Supplier calls for Potato Council reform

Sector wants Potato Council to focus on research and development, industry conference hears.

The head of one of the UK's largest fresh-produce suppliers has called for the Potato Council to be merged with the Horticultural Development Company (HDC) and for it to concentrate on research and development, as does the HDC.

Speaking at an FPJ conference earlier this month, Nationwide Produce managing director Tim O'Malley said: "The Potato Council is currently trying to be all things to all men - promotion, marketing, statistics, PR, newsletter, R&D, exhibitions - and, apart from R&D, is not succeeding."

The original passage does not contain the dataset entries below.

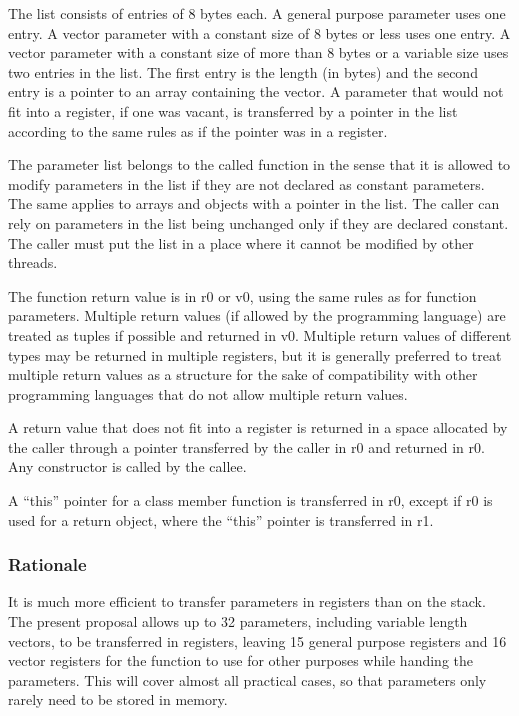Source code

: \documentclass[forwardcom.tex]{subfiles}
\begin{document}
The list consists of entries of 8 bytes each. A general purpose parameter uses one entry. A vector parameter with a constant size of 8 bytes or less uses one entry. A vector parameter with a constant size of more than 8 bytes or a variable size uses two entries in the list. The first entry is the length (in bytes) and the second entry is a pointer to an array containing the vector. A parameter that would not fit into a register, if one was vacant, is transferred by a pointer in the list according to the same rules as if the pointer was in a register. 
\vspace{2mm}

The parameter list belongs to the called function in the sense that it is allowed to modify parameters in the list if they are not declared as constant parameters. The same applies to arrays and objects with a pointer in the list. The caller can rely on parameters in the list being unchanged only if they are declared constant. The caller must put the list in a place where it cannot be modified by other threads. 
\vspace{2mm}

The function return value is in r0 or v0, using the same rules as for function parameters. Multiple return values (if allowed by the programming language) are treated as tuples if possible and returned in v0. Multiple return values of different types may be returned in multiple registers, but it is generally preferred to treat multiple return values as a structure for the sake of compatibility with other programming languages that do not allow multiple return values. 
\vspace{2mm}

A return value that does not fit into a register is returned in a space allocated by the caller through a pointer transferred by the caller in r0 and returned in r0. Any constructor is called by the callee. 
\vspace{2mm}

A ``this'' pointer for a class member function is transferred in r0, except if r0 is used for a return object, where the ``this'' pointer is transferred in r1. 

\subsubsection{Rationale}
It is much more efficient to transfer parameters in registers than on the stack. The present proposal allows up to 32 parameters, including variable length vectors, to be transferred in registers, leaving 15 general purpose registers and 16 vector registers for the function to use for other purposes while handing the parameters. This will cover almost all practical cases, so that parameters only rarely need to be stored in memory. 
\vspace{2mm}
\end{document}
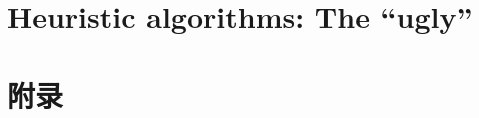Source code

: \documentclass[twoside, openright]{book}
\begin{document}
	\part{Heuristic algorithms: The “ugly”}
		
	\part{附录}
		\appendix
		

	\cleardoublepage	
	
  \cleardoublepage
	{\footnotesize \printindex}	
	
	\blanknonumber\cleardoublepage
	
\end{document}
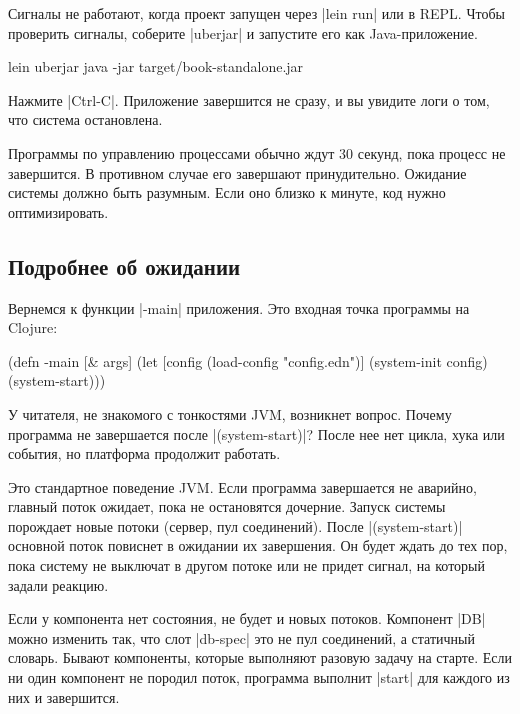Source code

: Сигналы не работают, когда проект запущен через \spverb|lein run| или в
REPL. Чтобы проверить сигналы, соберите \spverb|uberjar| и запустите его как
Java-приложение.

\begin{english}
  \begin{bash}
lein uberjar
java -jar target/book-standalone.jar
  \end{bash}
\end{english}

Нажмите \spverb|Ctrl-C|. Приложение завершится не сразу, и вы увидите логи о
том, что система остановлена.

Программы по управлению процессами обычно ждут 30 секунд, пока процесс не
завершится. В противном случае его завершают принудительно. Ожидание системы
должно быть разумным. Если оно близко к минуте, код нужно оптимизировать.

\subsection{Подробнее об ожидании}

Вернемся к функции \spverb|-main| приложения. Это входная точка программы на
Clojure:

\begin{english}
  \begin{clojure}
(defn -main [& args]
  (let [config (load-config "config.edn")]
    (system-init config)
    (system-start)))
  \end{clojure}
\end{english}

У читателя, не знакомого с тонкостями JVM, возникнет вопрос. Почему программа не
завершается после \spverb|(system-start)|? После нее нет цикла, хука или
события, но платформа продолжит работать.

Это стандартное поведение JVM. Если программа завершается не аварийно, главный
поток ожидает, пока не остановятся дочерние. Запуск системы порождает новые
потоки (сервер, пул соединений). После \spverb|(system-start)| основной поток
повиснет в ожидании их завершения. Он будет ждать до тех пор, пока систему не
выключат в другом потоке или не придет сигнал, на который задали реакцию.

Если у компонента нет состояния, не будет и новых потоков. Компонент \spverb|DB|
можно изменить так, что слот \spverb|db-spec| это не пул соединений, а статичный
словарь. Бывают компоненты, которые выполняют разовую задачу на старте. Если ни
один компонент не породил поток, программа выполнит \spverb|start| для каждого
из них и завершится.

He claimed that "a groundswell of opinion" in the sector would like to see the Potato Council focus purely on its R&D functions.

As the Lancashire-based firm buys 85,000 tonnes of potatoes a year, it has to pay an annual levy to the council of around £15,000. O'Malley contrasted this with the British Onion Producers Association, membership of which costs Nationwide a 20th as much.

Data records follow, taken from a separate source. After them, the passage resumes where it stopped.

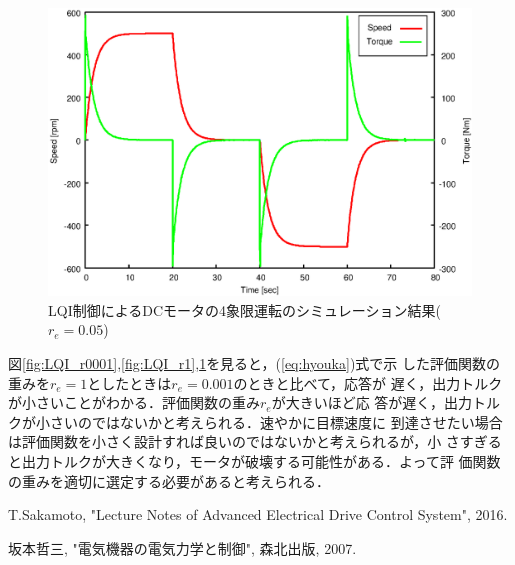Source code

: \documentclass[a4paper,12pt]{jarticle}
\begin{document}
%
%
\begin{figure}[htbp]
 \begin{center}
  \includegraphics[width = 150mm]{fig/LQI_r005.eps}
 \end{center}
 \caption{LQI制御によるDCモータの4象限運転のシミュレーション結果($r_e=0.05$)}
 \label{fig:LQI_r005}
\end{figure}
%
%
図\ref{fig:LQI_r0001},\ref{fig:LQI_r1},\ref{fig:LQI_r005}を見ると，(\ref{eq:hyouka})式で示
した評価関数の重みを$r_e=1$としたときは$r_e=0.001$のときと比べて，応答が
遅く，出力トルクが小さいことがわかる．評価関数の重み$r_e$が大きいほど応
答が遅く，出力トルクが小さいのではないかと考えられる．速やかに目標速度に
到達させたい場合は評価関数を小さく設計すれば良いのではないかと考えられるが，小
さすぎると出力トルクが大きくなり，モータが破壊する可能性がある．よって評
価関数の重みを適切に選定する必要があると考えられる．

 
%
%
%

%
\begin{thebibliography}{99}

  T.Sakamoto,
		 "Lecture Notes of Advanced Electrical Drive Control System", 2016.

  坂本哲三, "電気機器の電気力学と制御", 森北出版, 2007.

\end{thebibliography}
\end{document}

He suggested that the crop association model, under the aegis of umbrella body the British Growers Association, offers an alternative vehicle for the Potato Council's current promotional roles.

The call coincides with efforts by some growers to resist paying a levy to fund the HDC. But O'Malley said: "The HDC has high approval because it sticks to what it's good at." With similar revenue, the HDC has 22 staff, compared with the Potato Council's 36, he noted. "There have to be some economies of scale."

Levy-payer ballot Obstacles criticised

Nationwide Produce managing director Tim O'Malley criticised the obstacles in the way of Potato Council levy payers seeking to overturn the current funding arrangement.

Since becoming part of the AHDB in 2008, the council is only subject to a levy payer ballot if five per cent - around 150 levy payers - request it. But the council will not reveal levy payers' contact details, citing data protection law.

Since 2008, there is no longer a statutory obligation for a ballot at least every five years on the funding arrangements. The last such ballot was in 2004.

O'Malley said: "I am not for rushing head-long into a ballot." But he is seeking the backing of at least 150 levy payers "to kick-start the debate".